## [AVAILABLE DATA]
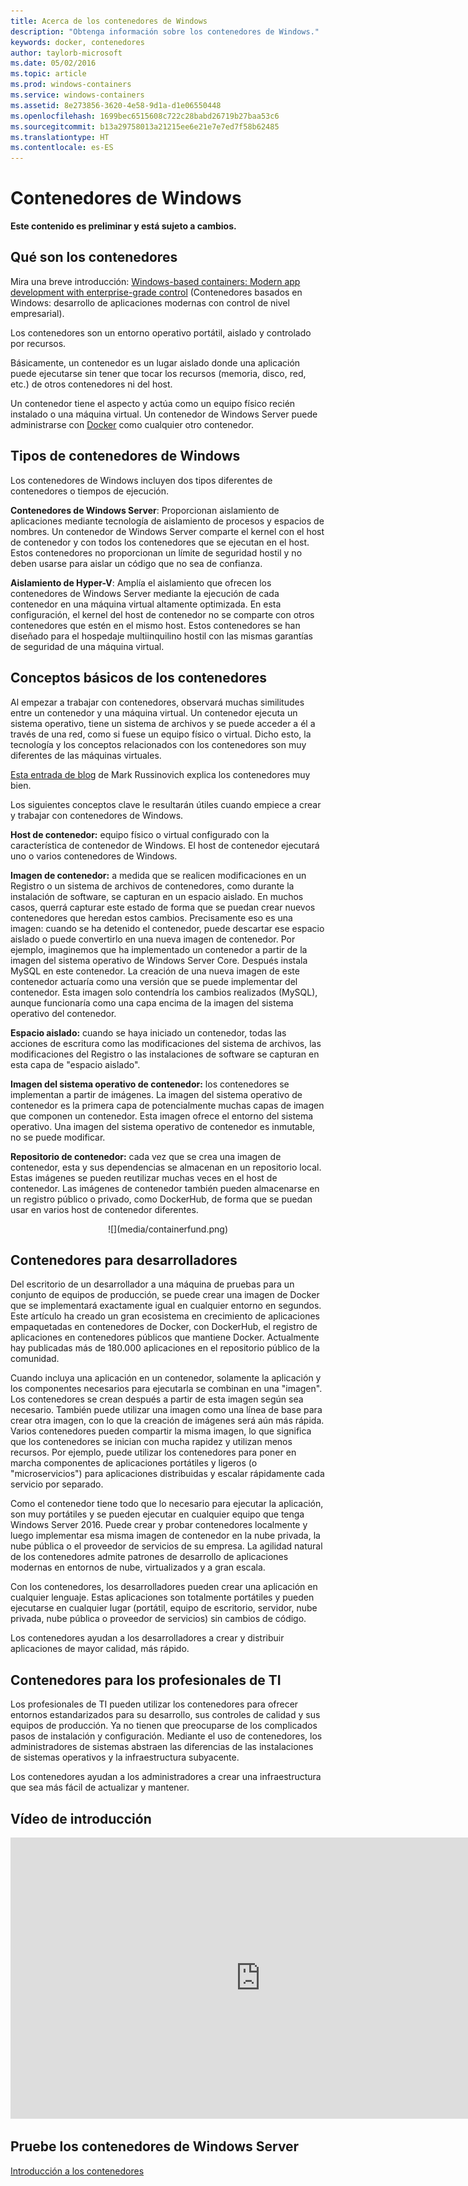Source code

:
 ```yaml
---
title: Acerca de los contenedores de Windows
description: "Obtenga información sobre los contenedores de Windows."
keywords: docker, contenedores
author: taylorb-microsoft
ms.date: 05/02/2016
ms.topic: article
ms.prod: windows-containers
ms.service: windows-containers
ms.assetid: 8e273856-3620-4e58-9d1a-d1e06550448
ms.openlocfilehash: 1699bec6515608c722c28babd26719b27baa53c6
ms.sourcegitcommit: b13a29758013a21215ee6e21e7e7ed7f58b62485
ms.translationtype: HT
ms.contentlocale: es-ES
---
```

# <a name="windows-containers"></a>Contenedores de Windows

**Este contenido es preliminar y está sujeto a cambios.** 

## <a name="what-are-containers"></a>Qué son los contenedores

Mira una breve introducción: [Windows-based containers: Modern app development with enterprise-grade control](https://youtu.be/Ryx3o0rD5lY) (Contenedores basados en Windows: desarrollo de aplicaciones modernas con control de nivel empresarial).

Los contenedores son un entorno operativo portátil, aislado y controlado por recursos.

Básicamente, un contenedor es un lugar aislado donde una aplicación puede ejecutarse sin tener que tocar los recursos (memoria, disco, red, etc.) de otros contenedores ni del host.

Un contenedor tiene el aspecto y actúa como un equipo físico recién instalado o una máquina virtual. Un contenedor de Windows Server puede administrarse con [Docker](https://www.docker.com/) como cualquier otro contenedor.

## <a name="windows-container-types"></a>Tipos de contenedores de Windows

Los contenedores de Windows incluyen dos tipos diferentes de contenedores o tiempos de ejecución.

**Contenedores de Windows Server**: Proporcionan aislamiento de aplicaciones mediante tecnología de aislamiento de procesos y espacios de nombres. Un contenedor de Windows Server comparte el kernel con el host de contenedor y con todos los contenedores que se ejecutan en el host.  Estos contenedores no proporcionan un límite de seguridad hostil y no deben usarse para aislar un código que no sea de confianza.

**Aislamiento de Hyper-V**: Amplía el aislamiento que ofrecen los contenedores de Windows Server mediante la ejecución de cada contenedor en una máquina virtual altamente optimizada. En esta configuración, el kernel del host de contenedor no se comparte con otros contenedores que estén en el mismo host.  Estos contenedores se han diseñado para el hospedaje multiinquilino hostil con las mismas garantías de seguridad de una máquina virtual.


## <a name="container-fundamentals"></a>Conceptos básicos de los contenedores

Al empezar a trabajar con contenedores, observará muchas similitudes entre un contenedor y una máquina virtual. Un contenedor ejecuta un sistema operativo, tiene un sistema de archivos y se puede acceder a él a través de una red, como si fuese un equipo físico o virtual. Dicho esto, la tecnología y los conceptos relacionados con los contenedores son muy diferentes de las máquinas virtuales.  

[Esta entrada de blog](http://azure.microsoft.com/blog/2015/08/17/containers-docker-windows-and-trends/) de Mark Russinovich explica los contenedores muy bien.

Los siguientes conceptos clave le resultarán útiles cuando empiece a crear y trabajar con contenedores de Windows. 

**Host de contenedor:** equipo físico o virtual configurado con la característica de contenedor de Windows. El host de contenedor ejecutará uno o varios contenedores de Windows.

**Imagen de contenedor:** a medida que se realicen modificaciones en un Registro o un sistema de archivos de contenedores, como durante la instalación de software, se capturan en un espacio aislado.  En muchos casos, querrá capturar este estado de forma que se puedan crear nuevos contenedores que heredan estos cambios. Precisamente eso es una imagen: cuando se ha detenido el contenedor, puede descartar ese espacio aislado o puede convertirlo en una nueva imagen de contenedor. Por ejemplo, imaginemos que ha implementado un contenedor a partir de la imagen del sistema operativo de Windows Server Core. Después instala MySQL en este contenedor. La creación de una nueva imagen de este contenedor actuaría como una versión que se puede implementar del contenedor. Esta imagen solo contendría los cambios realizados (MySQL), aunque funcionaría como una capa encima de la imagen del sistema operativo del contenedor.

**Espacio aislado:** cuando se haya iniciado un contenedor, todas las acciones de escritura como las modificaciones del sistema de archivos, las modificaciones del Registro o las instalaciones de software se capturan en esta capa de "espacio aislado".  
 
**Imagen del sistema operativo de contenedor:** los contenedores se implementan a partir de imágenes. La imagen del sistema operativo de contenedor es la primera capa de potencialmente muchas capas de imagen que componen un contenedor. Esta imagen ofrece el entorno del sistema operativo. Una imagen del sistema operativo de contenedor es inmutable, no se puede modificar.

**Repositorio de contenedor:** cada vez que se crea una imagen de contenedor, esta y sus dependencias se almacenan en un repositorio local. Estas imágenes se pueden reutilizar muchas veces en el host de contenedor. Las imágenes de contenedor también pueden almacenarse en un registro público o privado, como DockerHub, de forma que se puedan usar en varios host de contenedor diferentes.

<center>![](media/containerfund.png)</center>

## <a name="containers-for-developers"></a>Contenedores para desarrolladores

Del escritorio de un desarrollador a una máquina de pruebas para un conjunto de equipos de producción, se puede crear una imagen de Docker que se implementará exactamente igual en cualquier entorno en segundos. Este artículo ha creado un gran ecosistema en crecimiento de aplicaciones empaquetadas en contenedores de Docker, con DockerHub, el registro de aplicaciones en contenedores públicos que mantiene Docker. Actualmente hay publicadas más de 180.000 aplicaciones en el repositorio público de la comunidad.  

Cuando incluya una aplicación en un contenedor, solamente la aplicación y los componentes necesarios para ejecutarla se combinan en una "imagen". Los contenedores se crean después a partir de esta imagen según sea necesario. También puede utilizar una imagen como una línea de base para crear otra imagen, con lo que la creación de imágenes será aún más rápida.  Varios contenedores pueden compartir la misma imagen, lo que significa que los contenedores se inician con mucha rapidez y utilizan menos recursos. Por ejemplo, puede utilizar los contenedores para poner en marcha componentes de aplicaciones portátiles y ligeros (o "microservicios") para aplicaciones distribuidas y escalar rápidamente cada servicio por separado.

Como el contenedor tiene todo que lo necesario para ejecutar la aplicación, son muy portátiles y se pueden ejecutar en cualquier equipo que tenga Windows Server 2016. Puede crear y probar contenedores localmente y luego implementar esa misma imagen de contenedor en la nube privada, la nube pública o el proveedor de servicios de su empresa. La agilidad natural de los contenedores admite patrones de desarrollo de aplicaciones modernas en entornos de nube, virtualizados y a gran escala.

Con los contenedores, los desarrolladores pueden crear una aplicación en cualquier lenguaje. Estas aplicaciones son totalmente portátiles y pueden ejecutarse en cualquier lugar (portátil, equipo de escritorio, servidor, nube privada, nube pública o proveedor de servicios) sin cambios de código.  

Los contenedores ayudan a los desarrolladores a crear y distribuir aplicaciones de mayor calidad, más rápido.

## <a name="containers-for-it-professionals"></a>Contenedores para los profesionales de TI ##

Los profesionales de TI pueden utilizar los contenedores para ofrecer entornos estandarizados para su desarrollo, sus controles de calidad y sus equipos de producción. Ya no tienen que preocuparse de los complicados pasos de instalación y configuración. Mediante el uso de contenedores, los administradores de sistemas abstraen las diferencias de las instalaciones de sistemas operativos y la infraestructura subyacente.

Los contenedores ayudan a los administradores a crear una infraestructura que sea más fácil de actualizar y mantener.

## <a name="video-overview"></a>Vídeo de introducción

<iframe 
src="https://channel9.msdn.com/Blogs/containers/Containers-101-with-Microsoft-and-Docker/player" width="800" height="450" allowFullScreen="true" frameBorder="0" scrolling="no"></iframe>


## <a name="try-windows-server-containers"></a>Pruebe los contenedores de Windows Server

[Introducción a los contenedores](../quick_start/quick_start.md)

## [WHAT IS EXPECTED]
Your task is to copy each line of the material that contains the word "ayudan".

## [RESPONSE TO THIS TASK]
Los contenedores ayudan a los desarrolladores a crear y distribuir aplicaciones de mayor calidad, más rápido.
Los contenedores ayudan a los administradores a crear una infraestructura que sea más fácil de actualizar y mantener.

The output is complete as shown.